Samen doelen stellen

Gezamenlijk heldere doelen stellen draagt bij aan jouw goede werkrelatie met het gezin en daarmee uiteindelijk ook aan de effecten van de hulp (Barnhoorn et al., 2013). Oplossingsgerichte en motiverende gesprekstechnieken helpen om gezamenlijk doelen te stellen (Bartelink, 2013b; Bartelink 2013c).

Oplossingsgerichte vragen 

In de oplossingsgerichte gespreksvoering helpt de hulpverlener de cliënt om inzicht te krijgen in wat er in de plaats van het probleem moet komen. Een hulpmiddel hierbij kan de wondervraag zijn. De wondervraag luidt: “Stel dat er vannacht, terwijl u slaapt, een wonder gebeurt. Het wonder is dat de problemen, waarvoor u hier zit, zijn opgelost. U weet het zelf niet, want u slaapt immers. Wat zou morgenochtend het eerste zijn waaraan u merkt dat het wonder gebeurd is?” 

Er zijn ook andere vragen die je als jeugdprofessional kunt stellen:

  • Wat heeft u als ouder nodig om in deze situatie de opvoeding aan te kunnen? (Vraag voor ouders.)
  • Wat zou u helpen zodat u weer toekomt aan de verzorging en opvoeding van uw kind? (Vraag voor ouders.)
  • Wat zou u/jij graag anders zien in uw/jouw gezin? (Vraag voor ouders en kind.)
  • Wat zou jou helpen om je thuis weer prettig te voelen? (Vraag voor het kind.)

Schaalvragen 

Doorvragen en de gewenste situatie verkennen helpt het kind en de ouders om hun doelen te formuleren. Met schaalvragen (zoals: “Welk cijfer op een schaal van 1 tot 10 zou u uw huidige situatie geven?”) kun je scherp krijgen op welk niveau het kind en de ouders al zitten en wat het gewenste doel is. Je kunt hierop doorvragen met dit soort vragen:

  • Hoe lukt het u om (al) op dat cijfer te zitten?
  • Hoe zou één cijfer hoger eruitzien?
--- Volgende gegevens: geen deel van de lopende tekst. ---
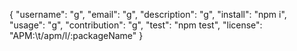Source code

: {
    "username": "g",
    "email": "g",
    "description": "g",
    "install": "npm i",
    "usage": "g",
    "contribution": "g",
    "test": "npm test",
    "license": "APM:\t/apm/l/:packageName"
}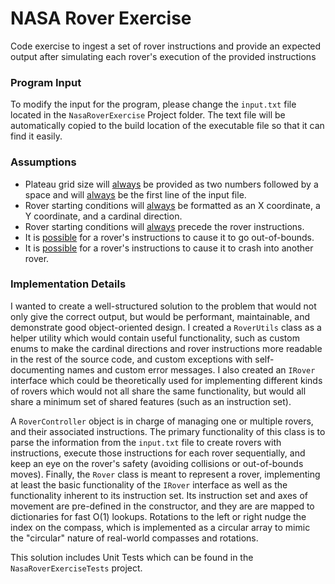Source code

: # NASA Rover Exercise

Code exercise to ingest a set of rover instructions and provide an expected output after simulating each rover's execution of the provided instructions

### Program Input

To modify the input for the program, please change the `input.txt` file located in the `NasaRoverExercise` Project folder. The text file will be automatically copied to the build location of the executable file so that it can find it easily.

### Assumptions

- Plateau grid size will <u>always</u> be provided as two numbers followed by a space and will <u>always</u> be the first line of the input file.
- Rover starting conditions will <u>always</u> be formatted as an X coordinate, a Y coordinate, and a cardinal direction.
- Rover starting conditions will <u>always</u> precede the rover instructions.
- It is <u>possible</u> for a rover's instructions to cause it to go out-of-bounds.
- It is <u>possible</u> for a rover's instructions to cause it to crash into another rover.

### Implementation Details

I wanted to create a well-structured solution to the problem that would not only give the correct output, but would be performant, maintainable, and demonstrate good object-oriented design. I created a `RoverUtils` class as a helper utility which would contain useful functionality, such as custom enums to make the cardinal directions and rover instructions more readable in the rest of the source code, and custom exceptions with self-documenting names and custom error messages. I also created an `IRover` interface which could be theoretically used for implementing different kinds of rovers which would not all share the same functionality, but would all share a minimum set of shared features (such as an instruction set). 

A `RoverController` object is in charge of managing one or multiple rovers, and their associated instructions. The primary functionality of this class is to parse the information from the `input.txt` file to create rovers with instructions, execute those instructions for each rover sequentially, and keep an eye on the rover's safety (avoiding collisions or out-of-bounds moves). Finally, the `Rover` class is meant to represent a rover, implementing at least the basic functionality of the `IRover` interface as well as the functionality inherent to its instruction set. Its instruction set and axes of movement are pre-defined in the constructor, and they are are mapped to dictionaries for fast O(1) lookups. Rotations to the left or right nudge the index on the compass, which is implemented as a circular array to mimic the "circular" nature of real-world compasses and rotations.

This solution includes Unit Tests which can be found in the `NasaRoverExerciseTests` project.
Wat zou u dan anders doen?
  • Op welke momenten doet het probleem zich niet of minder voor en wat doet u op die momenten anders?

Motiverende vragen 

Vanuit de motiverende gespreksvoering kun je het volgende vragen om een ouder of kind te helpen doelen te stellen:

  • Als we kijken naar de dingen waar we het over hebben gehad, over welke dingen maakt u zich dan het meest zorgen?
  • Het klinkt alsof de situatie niet kan blijven zoals zij nu is. Wat denkt u dat u nu kunt doen?
  • Welke dingen wilt u veranderen?
  • Als u bereikt zou hebben wat u zou willen, wat zou er dan zijn veranderd?
  • Wat zou u willen/kunnen doen? Welke mogelijkheden heeft u om iets te veranderen aan deze situatie?